• **REQUIREMENT**
Exact copies of the line with "is not contained" and of all lines after it through the end of the entries are required, and no other lines.

DATA FOR ANALYSIS below:

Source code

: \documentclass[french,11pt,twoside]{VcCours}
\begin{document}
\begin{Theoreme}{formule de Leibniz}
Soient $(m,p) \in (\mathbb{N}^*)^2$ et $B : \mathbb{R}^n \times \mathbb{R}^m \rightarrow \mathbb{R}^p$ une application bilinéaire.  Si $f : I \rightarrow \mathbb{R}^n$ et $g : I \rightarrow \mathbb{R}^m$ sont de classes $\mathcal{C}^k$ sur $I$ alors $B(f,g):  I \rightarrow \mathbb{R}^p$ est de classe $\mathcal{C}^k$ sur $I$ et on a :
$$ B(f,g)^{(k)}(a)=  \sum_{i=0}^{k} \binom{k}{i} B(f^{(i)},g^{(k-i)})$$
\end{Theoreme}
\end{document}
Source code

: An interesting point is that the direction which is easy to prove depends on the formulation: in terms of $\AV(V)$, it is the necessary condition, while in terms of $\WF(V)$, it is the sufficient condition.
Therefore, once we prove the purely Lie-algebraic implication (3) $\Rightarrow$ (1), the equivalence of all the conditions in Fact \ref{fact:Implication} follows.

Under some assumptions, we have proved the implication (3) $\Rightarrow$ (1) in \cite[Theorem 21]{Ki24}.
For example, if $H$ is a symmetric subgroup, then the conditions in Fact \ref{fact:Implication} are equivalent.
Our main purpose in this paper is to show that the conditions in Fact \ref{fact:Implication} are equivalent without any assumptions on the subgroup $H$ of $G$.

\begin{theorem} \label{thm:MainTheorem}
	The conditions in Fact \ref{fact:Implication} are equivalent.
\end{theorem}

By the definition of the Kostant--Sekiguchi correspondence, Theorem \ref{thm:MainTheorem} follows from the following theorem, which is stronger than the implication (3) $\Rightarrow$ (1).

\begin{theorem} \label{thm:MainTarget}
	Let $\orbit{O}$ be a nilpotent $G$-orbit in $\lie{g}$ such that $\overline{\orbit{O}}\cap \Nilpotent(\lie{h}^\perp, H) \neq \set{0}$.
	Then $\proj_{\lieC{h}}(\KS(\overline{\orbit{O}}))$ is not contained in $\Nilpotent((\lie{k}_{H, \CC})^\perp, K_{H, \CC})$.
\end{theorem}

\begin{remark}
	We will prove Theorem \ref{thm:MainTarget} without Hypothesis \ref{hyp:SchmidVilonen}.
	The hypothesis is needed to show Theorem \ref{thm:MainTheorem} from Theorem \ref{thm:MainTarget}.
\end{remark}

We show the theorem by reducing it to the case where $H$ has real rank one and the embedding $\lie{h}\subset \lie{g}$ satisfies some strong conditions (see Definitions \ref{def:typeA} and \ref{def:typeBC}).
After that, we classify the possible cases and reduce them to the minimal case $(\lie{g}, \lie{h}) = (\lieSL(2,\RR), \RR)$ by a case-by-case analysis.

End of DATA FOR ANALYSIS.

• **EXPECTED ANSWER**
	Then $\proj_{\lieC{h}}(\KS(\overline{\orbit{O}}))$ is not contained in $\Nilpotent((\lie{k}_{H, \CC})^\perp, K_{H, \CC})$.
\end{theorem}

\begin{remark}
	We will prove Theorem \ref{thm:MainTarget} without Hypothesis \ref{hyp:SchmidVilonen}.
	The hypothesis is needed to show Theorem \ref{thm:MainTheorem} from Theorem \ref{thm:MainTarget}.
\end{remark}

We show the theorem by reducing it to the case where $H$ has real rank one and the embedding $\lie{h}\subset \lie{g}$ satisfies some strong conditions (see Definitions \ref{def:typeA} and \ref{def:typeBC}).
After that, we classify the possible cases and reduce them to the minimal case $(\lie{g}, \lie{h}) = (\lieSL(2,\RR), \RR)$ by a case-by-case analysis.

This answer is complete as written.